Loro 1, Sorrentino e le pecore

Il film di Sorrentino lavora lentamente nell’immaginario, penetrando nel profondo. Certo, solo se ti lasci coinvolgere nel dialogo  visivo, vivi momenti di emozione, di fastidio, di fascino, di disgusto, di commozione, di poesia.

Di fronte allo scorrere delle immagini si aprono diversi livelli di lettura, non sempre immediati, che possono affiorare lentamente nelle ore/giorni successivi. La potenza delle  visioni del regista credo nasca dal saper mescolare iconografie della storia dell’arte a simboli più immediati, a miti e riti della nostra cultura ( e non solo) con storie dell’oggi, troppo vicine a noi per essere guardate con distanza o indifferenza.

Sequenze che intrecciano sguardi sul mondo a racconti del desiderio, del sogno, a pulsioni profonde legate a istinti più viscerali.

L’intrusione di una candida pecora, che entra curiosa e guardinga nell’elegante e tecnologica  villa di Berlusconi in Sardegna, è emblematica; spaesata, non riconosce il proprio ambiente, la campagna sarda, luogo  di una cultura pastorale che ha radici in una storia millenaria, fatta di fatica, lavoro, ma anche di natura spettacolare e incontaminata, violentata dalle costruzioni turistiche.
La pecora non è abituata a climi differenti dal proprio naturale e soccombe al freddo meccanico  del condizionatore.
Muore,  come agnello indifeso, sacrificato.

Figura sacra, l’agnello si ripete nelle rappresentazioni cristiane dei luoghi di culto, di cui la nostra terra è costellata. Sacrificio che avviene nella casa di “LUI” o “DIO”, come lo chiamano “LORO”.

L?inquadratura dell’altra villa che s’affaccia su quella di Berlusconi, dove gli ospiti allineati sulle balconate e su tre livelli, in silenzio, dopo un’orgiastica festa, cercano con sguardo fisso e disperatamente l’uomo dei loro sogni, è tra le più intense del film.
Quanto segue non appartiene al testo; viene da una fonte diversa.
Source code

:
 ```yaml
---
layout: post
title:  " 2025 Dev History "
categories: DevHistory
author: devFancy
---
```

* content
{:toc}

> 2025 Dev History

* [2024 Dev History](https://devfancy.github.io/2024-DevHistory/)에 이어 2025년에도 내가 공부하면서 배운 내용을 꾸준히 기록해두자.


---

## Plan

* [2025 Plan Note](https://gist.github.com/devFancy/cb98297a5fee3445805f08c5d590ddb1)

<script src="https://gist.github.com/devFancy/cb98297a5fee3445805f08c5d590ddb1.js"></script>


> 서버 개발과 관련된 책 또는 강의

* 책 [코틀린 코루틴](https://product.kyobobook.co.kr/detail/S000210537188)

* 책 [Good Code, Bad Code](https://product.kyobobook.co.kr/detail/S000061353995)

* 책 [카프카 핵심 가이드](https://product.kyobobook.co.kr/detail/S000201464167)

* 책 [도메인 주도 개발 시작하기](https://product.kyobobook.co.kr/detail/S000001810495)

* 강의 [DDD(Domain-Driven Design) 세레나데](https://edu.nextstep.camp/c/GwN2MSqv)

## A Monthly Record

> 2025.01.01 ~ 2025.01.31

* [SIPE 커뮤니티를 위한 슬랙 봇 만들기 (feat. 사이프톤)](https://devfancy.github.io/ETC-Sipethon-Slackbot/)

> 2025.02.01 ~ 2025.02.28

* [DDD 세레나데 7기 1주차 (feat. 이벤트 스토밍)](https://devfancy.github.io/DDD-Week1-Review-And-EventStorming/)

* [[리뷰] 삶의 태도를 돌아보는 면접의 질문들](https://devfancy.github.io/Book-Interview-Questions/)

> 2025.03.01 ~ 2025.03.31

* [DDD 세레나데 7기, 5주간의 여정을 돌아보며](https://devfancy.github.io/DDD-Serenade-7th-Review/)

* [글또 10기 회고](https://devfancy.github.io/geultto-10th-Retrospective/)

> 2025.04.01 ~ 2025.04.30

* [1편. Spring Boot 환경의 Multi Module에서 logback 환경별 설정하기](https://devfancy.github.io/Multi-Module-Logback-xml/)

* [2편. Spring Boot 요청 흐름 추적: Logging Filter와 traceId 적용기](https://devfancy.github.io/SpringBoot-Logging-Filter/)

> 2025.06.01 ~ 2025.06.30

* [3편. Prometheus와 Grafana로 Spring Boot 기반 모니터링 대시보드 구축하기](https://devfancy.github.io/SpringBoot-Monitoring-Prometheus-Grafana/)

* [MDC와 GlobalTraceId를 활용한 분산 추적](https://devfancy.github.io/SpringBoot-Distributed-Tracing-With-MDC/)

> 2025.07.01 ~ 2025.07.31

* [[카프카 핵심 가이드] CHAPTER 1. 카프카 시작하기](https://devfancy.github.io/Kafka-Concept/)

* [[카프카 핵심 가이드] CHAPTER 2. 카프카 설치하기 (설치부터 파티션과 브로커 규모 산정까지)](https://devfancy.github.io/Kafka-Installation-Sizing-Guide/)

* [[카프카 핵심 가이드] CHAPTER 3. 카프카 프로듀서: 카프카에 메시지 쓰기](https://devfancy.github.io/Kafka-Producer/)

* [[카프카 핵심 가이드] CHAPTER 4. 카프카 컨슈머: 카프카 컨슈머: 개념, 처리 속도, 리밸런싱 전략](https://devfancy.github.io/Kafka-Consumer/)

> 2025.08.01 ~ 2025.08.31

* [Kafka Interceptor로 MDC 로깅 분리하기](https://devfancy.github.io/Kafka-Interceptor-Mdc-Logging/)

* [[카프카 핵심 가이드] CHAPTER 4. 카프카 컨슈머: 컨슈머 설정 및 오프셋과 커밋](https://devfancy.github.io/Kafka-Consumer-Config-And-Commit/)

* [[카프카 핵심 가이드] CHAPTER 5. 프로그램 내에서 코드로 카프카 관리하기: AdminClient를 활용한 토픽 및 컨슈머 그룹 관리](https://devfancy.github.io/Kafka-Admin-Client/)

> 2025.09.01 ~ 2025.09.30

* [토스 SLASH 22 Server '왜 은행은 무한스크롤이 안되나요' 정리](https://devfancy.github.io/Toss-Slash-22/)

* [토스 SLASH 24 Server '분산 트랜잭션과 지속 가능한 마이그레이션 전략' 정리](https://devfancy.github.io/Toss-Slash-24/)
Paradossalmente richiama immagini di immigrati, assiepati lungo i parapetti delle loro imbarcazioni, tesi spasmodicamente a raggiungere la loro meta che via via all’orizzonte si fa possibile. Sguardi  di desiderio, di speranza, di paura.

“LORO” sono tutti  uguali, alla fine, con  corpi nudi esibiti  a forza, carichi di una artificiale e torbida sensualità, scatenata da una pioggia “magrittiana” di pillole colorate e segnate da volti urlanti e devastati, droga per la loro sopravvivenza: si muovono tutti insieme,  come un “gregge di pecore”.